それが、ボクの口にした『魔王の親友』という言葉で、突然向き合わざるを得なくなった。
それで混乱して、飛び出してしまったと、せっかくのお祝いの席だったのにごめんねと、謝られた。
「ボクの方こそ、ごめんなさい。
父さんにも書かれていたから気になってはいるけど……話せないなら、話したくないなら、聞かないよ。

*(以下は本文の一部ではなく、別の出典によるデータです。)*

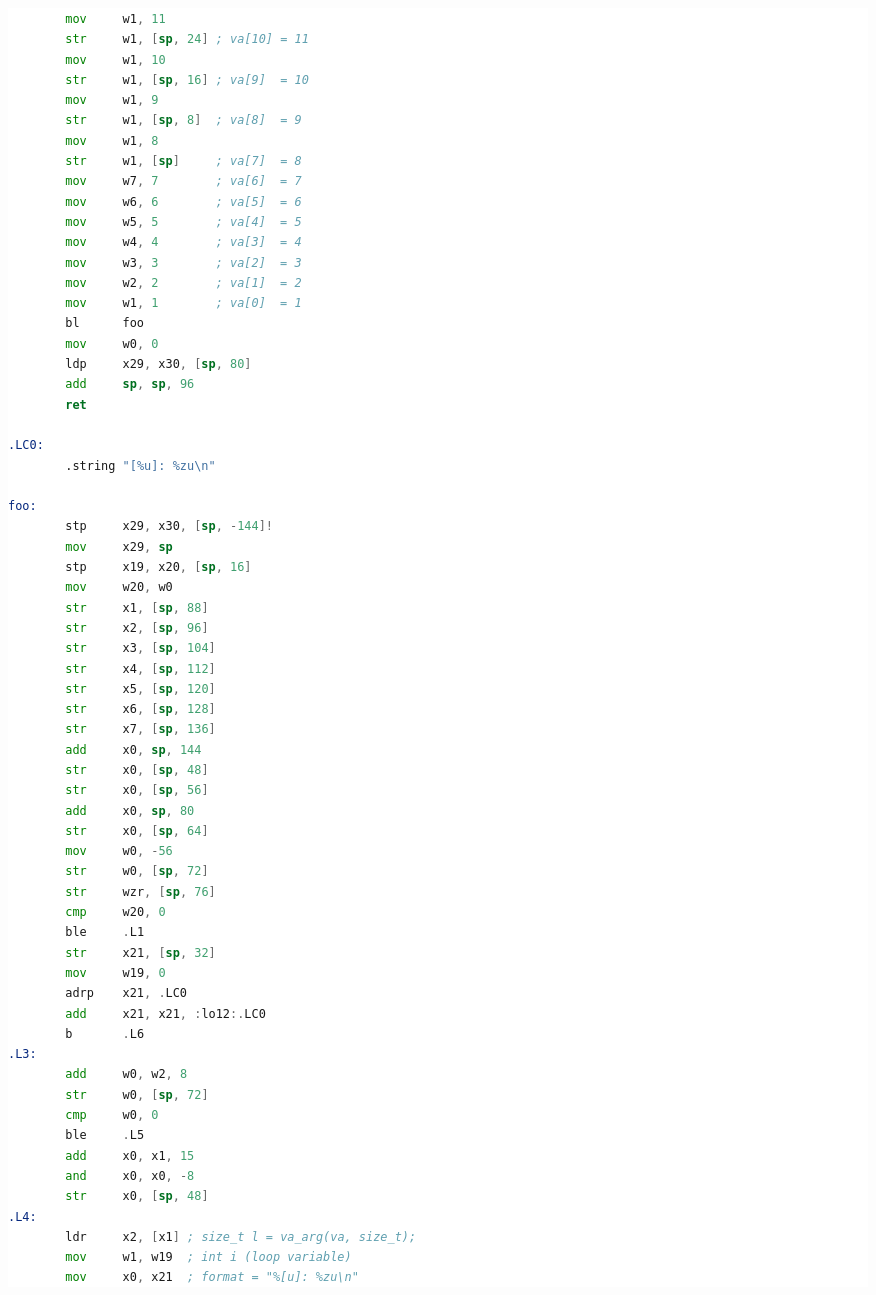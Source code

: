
 ```asm
        mov     w1, 11
        str     w1, [sp, 24] ; va[10] = 11
        mov     w1, 10
        str     w1, [sp, 16] ; va[9]  = 10
        mov     w1, 9
        str     w1, [sp, 8]  ; va[8]  = 9
        mov     w1, 8
        str     w1, [sp]     ; va[7]  = 8
        mov     w7, 7        ; va[6]  = 7
        mov     w6, 6        ; va[5]  = 6
        mov     w5, 5        ; va[4]  = 5
        mov     w4, 4        ; va[3]  = 4
        mov     w3, 3        ; va[2]  = 3
        mov     w2, 2        ; va[1]  = 2
        mov     w1, 1        ; va[0]  = 1
        bl      foo
        mov     w0, 0
        ldp     x29, x30, [sp, 80]
        add     sp, sp, 96
        ret

.LC0:
        .string "[%u]: %zu\n"

foo:
        stp     x29, x30, [sp, -144]!
        mov     x29, sp
        stp     x19, x20, [sp, 16]
        mov     w20, w0
        str     x1, [sp, 88]
        str     x2, [sp, 96]
        str     x3, [sp, 104]
        str     x4, [sp, 112]
        str     x5, [sp, 120]
        str     x6, [sp, 128]
        str     x7, [sp, 136]
        add     x0, sp, 144
        str     x0, [sp, 48]
        str     x0, [sp, 56]
        add     x0, sp, 80
        str     x0, [sp, 64]
        mov     w0, -56
        str     w0, [sp, 72]
        str     wzr, [sp, 76]
        cmp     w20, 0
        ble     .L1
        str     x21, [sp, 32]
        mov     w19, 0
        adrp    x21, .LC0
        add     x21, x21, :lo12:.LC0
        b       .L6
.L3:
        add     w0, w2, 8
        str     w0, [sp, 72]
        cmp     w0, 0
        ble     .L5
        add     x0, x1, 15
        and     x0, x0, -8
        str     x0, [sp, 48]
.L4:
        ldr     x2, [x1] ; size_t l = va_arg(va, size_t);
        mov     w1, w19  ; int i (loop variable)
        mov     x0, x21  ; format = "%[u]: %zu\n"
```

[0]: 3
[1]: 4
[2]: 5
[0]: 3
[1]: 4
[2]: 5
[0]: 1
[1]: 2
[2]: 3
[3]: 4
[4]: 5
[5]: 6
[6]: 7
[7]: 8
[8]: 9
[9]: 10
[10]: 11
[11]: 12
[12]: 13
[13]: 14
[14]: 15
[15]: 16
[0]: 1
[1]: 2
[2]: 3
[3]: 4
[4]: 5
[5]: 6
[6]: 7
[7]: 70368744177672
[8]: 70368744177673
[9]: 70368744177674
[10]: 70368744177675
[11]: 70368744177676
[12]: 13
[13]: 70368744177678
[14]: 15
[15]: 70368744177680
[0]: 1
[1]: 2
[2]: 3
[3]: 4
[4]: 5
[5]: 6
[6]: 7
[7]: 8
[8]: 9
[9]: 10
[10]: 11
[11]: 12
[12]: 13
[13]: 14
[14]: 15
[15]: 16
  [0]: 1
  [1]: 2
  [2]: 3
  [3]: 4
  [4]: 5
  [5]: 6
  [6]: 7
  [7]: 8
  [8]: 2305843009213693961
  [9]: 2305843009213693962
  [10]: 11
  [11]: 12
  [12]: 13
  [13]: 14
  [14]: 15
  [15]: 16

心の整理がついて、辛い思いをせずに言えるようになったら、冒険の話も含めて、二人から直接聞きたいな」
「え? お父さんにも書かれていたの?」
「うん。
えっと……『魔王の親友』の他にも、いくつか」
本人の許可なしでベラベラ喋っちゃ駄目だと、反省したばかりだったのに。
迂闊だった。
……と言うよりも、ボクは馬鹿なんじゃないだろうか。
しても意味のない反省だった。
馬鹿と言うよりも、愚かかもしれない。
「あの人はてっきり……」
そう言ったっきり、口の中で思考を呟き始める母さん。
こうなったら、しばらくはこのままだ。
たまに単語は拾えるけれど、なんて言っているのかは、いまいち分からない。
口にしながら自分の考えをまとめるのは、母さんの癖だ。
自分では気付いていない。
集中すると、自分の世界に潜り込んでしまうから、今お風呂に入っていることも、ボクが一緒にいることも、頭からスッポリ抜けてしまっている。

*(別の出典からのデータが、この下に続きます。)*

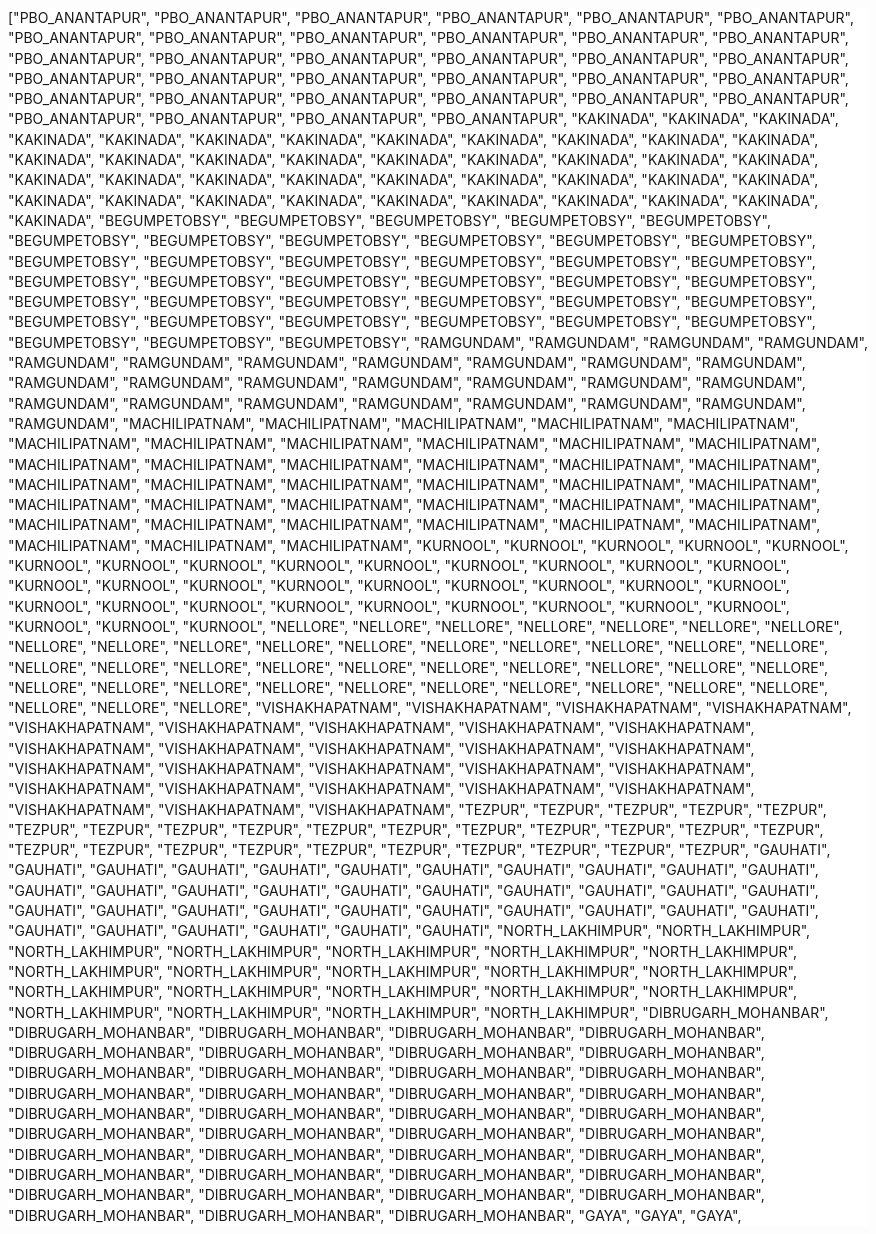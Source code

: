 ["PBO_ANANTAPUR", "PBO_ANANTAPUR", "PBO_ANANTAPUR", "PBO_ANANTAPUR", "PBO_ANANTAPUR", "PBO_ANANTAPUR", "PBO_ANANTAPUR", "PBO_ANANTAPUR", "PBO_ANANTAPUR", "PBO_ANANTAPUR", "PBO_ANANTAPUR", "PBO_ANANTAPUR", "PBO_ANANTAPUR", "PBO_ANANTAPUR", "PBO_ANANTAPUR", "PBO_ANANTAPUR", "PBO_ANANTAPUR", "PBO_ANANTAPUR", "PBO_ANANTAPUR", "PBO_ANANTAPUR", "PBO_ANANTAPUR", "PBO_ANANTAPUR", "PBO_ANANTAPUR", "PBO_ANANTAPUR", "PBO_ANANTAPUR", "PBO_ANANTAPUR", "PBO_ANANTAPUR", "PBO_ANANTAPUR", "PBO_ANANTAPUR", "PBO_ANANTAPUR", "PBO_ANANTAPUR", "PBO_ANANTAPUR", "PBO_ANANTAPUR", "PBO_ANANTAPUR", "KAKINADA", "KAKINADA", "KAKINADA", "KAKINADA", "KAKINADA", "KAKINADA", "KAKINADA", "KAKINADA", "KAKINADA", "KAKINADA", "KAKINADA", "KAKINADA", "KAKINADA", "KAKINADA", "KAKINADA", "KAKINADA", "KAKINADA", "KAKINADA", "KAKINADA", "KAKINADA", "KAKINADA", "KAKINADA", "KAKINADA", "KAKINADA", "KAKINADA", "KAKINADA", "KAKINADA", "KAKINADA", "KAKINADA", "KAKINADA", "KAKINADA", "KAKINADA", "KAKINADA", "KAKINADA", "KAKINADA", "KAKINADA", "KAKINADA", "KAKINADA", "KAKINADA", "KAKINADA", "BEGUMPETOBSY", "BEGUMPETOBSY", "BEGUMPETOBSY", "BEGUMPETOBSY", "BEGUMPETOBSY", "BEGUMPETOBSY", "BEGUMPETOBSY", "BEGUMPETOBSY", "BEGUMPETOBSY", "BEGUMPETOBSY", "BEGUMPETOBSY", "BEGUMPETOBSY", "BEGUMPETOBSY", "BEGUMPETOBSY", "BEGUMPETOBSY", "BEGUMPETOBSY", "BEGUMPETOBSY", "BEGUMPETOBSY", "BEGUMPETOBSY", "BEGUMPETOBSY", "BEGUMPETOBSY", "BEGUMPETOBSY", "BEGUMPETOBSY", "BEGUMPETOBSY", "BEGUMPETOBSY", "BEGUMPETOBSY", "BEGUMPETOBSY", "BEGUMPETOBSY", "BEGUMPETOBSY", "BEGUMPETOBSY", "BEGUMPETOBSY", "BEGUMPETOBSY", "BEGUMPETOBSY", "BEGUMPETOBSY", "BEGUMPETOBSY", "BEGUMPETOBSY", "BEGUMPETOBSY", "BEGUMPETOBSY", "RAMGUNDAM", "RAMGUNDAM", "RAMGUNDAM", "RAMGUNDAM", "RAMGUNDAM", "RAMGUNDAM", "RAMGUNDAM", "RAMGUNDAM", "RAMGUNDAM", "RAMGUNDAM", "RAMGUNDAM", "RAMGUNDAM", "RAMGUNDAM", "RAMGUNDAM", "RAMGUNDAM", "RAMGUNDAM", "RAMGUNDAM", "RAMGUNDAM", "RAMGUNDAM", "RAMGUNDAM", "RAMGUNDAM", "RAMGUNDAM", "RAMGUNDAM", "RAMGUNDAM", "RAMGUNDAM", "RAMGUNDAM", "MACHILIPATNAM", "MACHILIPATNAM", "MACHILIPATNAM", "MACHILIPATNAM", "MACHILIPATNAM", "MACHILIPATNAM", "MACHILIPATNAM", "MACHILIPATNAM", "MACHILIPATNAM", "MACHILIPATNAM", "MACHILIPATNAM", "MACHILIPATNAM", "MACHILIPATNAM", "MACHILIPATNAM", "MACHILIPATNAM", "MACHILIPATNAM", "MACHILIPATNAM", "MACHILIPATNAM", "MACHILIPATNAM", "MACHILIPATNAM", "MACHILIPATNAM", "MACHILIPATNAM", "MACHILIPATNAM", "MACHILIPATNAM", "MACHILIPATNAM", "MACHILIPATNAM", "MACHILIPATNAM", "MACHILIPATNAM", "MACHILIPATNAM", "MACHILIPATNAM", "MACHILIPATNAM", "MACHILIPATNAM", "MACHILIPATNAM", "MACHILIPATNAM", "MACHILIPATNAM", "MACHILIPATNAM", "MACHILIPATNAM", "MACHILIPATNAM", "KURNOOL", "KURNOOL", "KURNOOL", "KURNOOL", "KURNOOL", "KURNOOL", "KURNOOL", "KURNOOL", "KURNOOL", "KURNOOL", "KURNOOL", "KURNOOL", "KURNOOL", "KURNOOL", "KURNOOL", "KURNOOL", "KURNOOL", "KURNOOL", "KURNOOL", "KURNOOL", "KURNOOL", "KURNOOL", "KURNOOL", "KURNOOL", "KURNOOL", "KURNOOL", "KURNOOL", "KURNOOL", "KURNOOL", "KURNOOL", "KURNOOL", "KURNOOL", "KURNOOL", "KURNOOL", "KURNOOL", "NELLORE", "NELLORE", "NELLORE", "NELLORE", "NELLORE", "NELLORE", "NELLORE", "NELLORE", "NELLORE", "NELLORE", "NELLORE", "NELLORE", "NELLORE", "NELLORE", "NELLORE", "NELLORE", "NELLORE", "NELLORE", "NELLORE", "NELLORE", "NELLORE", "NELLORE", "NELLORE", "NELLORE", "NELLORE", "NELLORE", "NELLORE", "NELLORE", "NELLORE", "NELLORE", "NELLORE", "NELLORE", "NELLORE", "NELLORE", "NELLORE", "NELLORE", "NELLORE", "NELLORE", "NELLORE", "NELLORE", "VISHAKHAPATNAM", "VISHAKHAPATNAM", "VISHAKHAPATNAM", "VISHAKHAPATNAM", "VISHAKHAPATNAM", "VISHAKHAPATNAM", "VISHAKHAPATNAM", "VISHAKHAPATNAM", "VISHAKHAPATNAM", "VISHAKHAPATNAM", "VISHAKHAPATNAM", "VISHAKHAPATNAM", "VISHAKHAPATNAM", "VISHAKHAPATNAM", "VISHAKHAPATNAM", "VISHAKHAPATNAM", "VISHAKHAPATNAM", "VISHAKHAPATNAM", "VISHAKHAPATNAM", "VISHAKHAPATNAM", "VISHAKHAPATNAM", "VISHAKHAPATNAM", "VISHAKHAPATNAM", "VISHAKHAPATNAM", "VISHAKHAPATNAM", "VISHAKHAPATNAM", "VISHAKHAPATNAM", "TEZPUR", "TEZPUR", "TEZPUR", "TEZPUR", "TEZPUR", "TEZPUR", "TEZPUR", "TEZPUR", "TEZPUR", "TEZPUR", "TEZPUR", "TEZPUR", "TEZPUR", "TEZPUR", "TEZPUR", "TEZPUR", "TEZPUR", "TEZPUR", "TEZPUR", "TEZPUR", "TEZPUR", "TEZPUR", "TEZPUR", "TEZPUR", "TEZPUR", "TEZPUR", "GAUHATI", "GAUHATI", "GAUHATI", "GAUHATI", "GAUHATI", "GAUHATI", "GAUHATI", "GAUHATI", "GAUHATI", "GAUHATI", "GAUHATI", "GAUHATI", "GAUHATI", "GAUHATI", "GAUHATI", "GAUHATI", "GAUHATI", "GAUHATI", "GAUHATI", "GAUHATI", "GAUHATI", "GAUHATI", "GAUHATI", "GAUHATI", "GAUHATI", "GAUHATI", "GAUHATI", "GAUHATI", "GAUHATI", "GAUHATI", "GAUHATI", "GAUHATI", "GAUHATI", "GAUHATI", "GAUHATI", "GAUHATI", "GAUHATI", "NORTH_LAKHIMPUR", "NORTH_LAKHIMPUR", "NORTH_LAKHIMPUR", "NORTH_LAKHIMPUR", "NORTH_LAKHIMPUR", "NORTH_LAKHIMPUR", "NORTH_LAKHIMPUR", "NORTH_LAKHIMPUR", "NORTH_LAKHIMPUR", "NORTH_LAKHIMPUR", "NORTH_LAKHIMPUR", "NORTH_LAKHIMPUR", "NORTH_LAKHIMPUR", "NORTH_LAKHIMPUR", "NORTH_LAKHIMPUR", "NORTH_LAKHIMPUR", "NORTH_LAKHIMPUR", "NORTH_LAKHIMPUR", "NORTH_LAKHIMPUR", "NORTH_LAKHIMPUR", "NORTH_LAKHIMPUR", "DIBRUGARH_MOHANBAR", "DIBRUGARH_MOHANBAR", "DIBRUGARH_MOHANBAR", "DIBRUGARH_MOHANBAR", "DIBRUGARH_MOHANBAR", "DIBRUGARH_MOHANBAR", "DIBRUGARH_MOHANBAR", "DIBRUGARH_MOHANBAR", "DIBRUGARH_MOHANBAR", "DIBRUGARH_MOHANBAR", "DIBRUGARH_MOHANBAR", "DIBRUGARH_MOHANBAR", "DIBRUGARH_MOHANBAR", "DIBRUGARH_MOHANBAR", "DIBRUGARH_MOHANBAR", "DIBRUGARH_MOHANBAR", "DIBRUGARH_MOHANBAR", "DIBRUGARH_MOHANBAR", "DIBRUGARH_MOHANBAR", "DIBRUGARH_MOHANBAR", "DIBRUGARH_MOHANBAR", "DIBRUGARH_MOHANBAR", "DIBRUGARH_MOHANBAR", "DIBRUGARH_MOHANBAR", "DIBRUGARH_MOHANBAR", "DIBRUGARH_MOHANBAR", "DIBRUGARH_MOHANBAR", "DIBRUGARH_MOHANBAR", "DIBRUGARH_MOHANBAR", "DIBRUGARH_MOHANBAR", "DIBRUGARH_MOHANBAR", "DIBRUGARH_MOHANBAR", "DIBRUGARH_MOHANBAR", "DIBRUGARH_MOHANBAR", "DIBRUGARH_MOHANBAR", "DIBRUGARH_MOHANBAR", "DIBRUGARH_MOHANBAR", "DIBRUGARH_MOHANBAR", "DIBRUGARH_MOHANBAR", "DIBRUGARH_MOHANBAR", "GAYA", "GAYA", "GAYA",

本人は口に出しているとは思っていないから、この状態になっている時に聞こえた言葉をあとで「こう言っていたよね」なんて言おうものなら、「透は思考を読めるの!?」と心底驚かれる。
盗み聞きしているような気分になるから、この場から一刻も早く離脱したい。
のぼせてもいけないし。
だけど、母さんの両腕はボクの腹の前に回されている。
意識を向けていなくても、この腕に拘束されては、逃げる術はない。
手持ち無沙汰なので、母さんの紙に書かれている数字を整理した。
欄が埋まっていたら、整理しない限り数字は増えない。
それはさっきの実験で確認済みだ。
得しかないのだから、許可を取らなくても、していいだろう。
さすがというか、攻撃力や防御力なんかが、ボクの何倍も数字が大きい。
気になったのは、生命力を表す棒と数字だ。
ボクの表記と少し違う。
数字の大きさが違うのは当然として、斜線を挟んで左右に書かれている数字が違うし、棒の表記も、なんか、右端が少し削れて色が変わっている。
家を飛び出す前って、こんな風になっていたっけ。
+の値を全て統合する頃には、頭がクラクラしてきた。
計算の練習をしながらだと、知力の数値が上がるかなと思ったのだけど、そのせいで時間が思った以上にかかった。
失敗したかも。
思考海に沈んでいる母さん。
物理的に浴槽に沈みそうなボク。
これはちょっと、まずいんじゃないだろうか。
上がってくるのが遅いからと、様子を見に来た父さんが声をかけることで、母さんの意識が浮上してくれたおかげで助かった。
慌てた母さんに顔面に冷水を掛けられた時には、溺れる前に死ぬかと思ったけれど。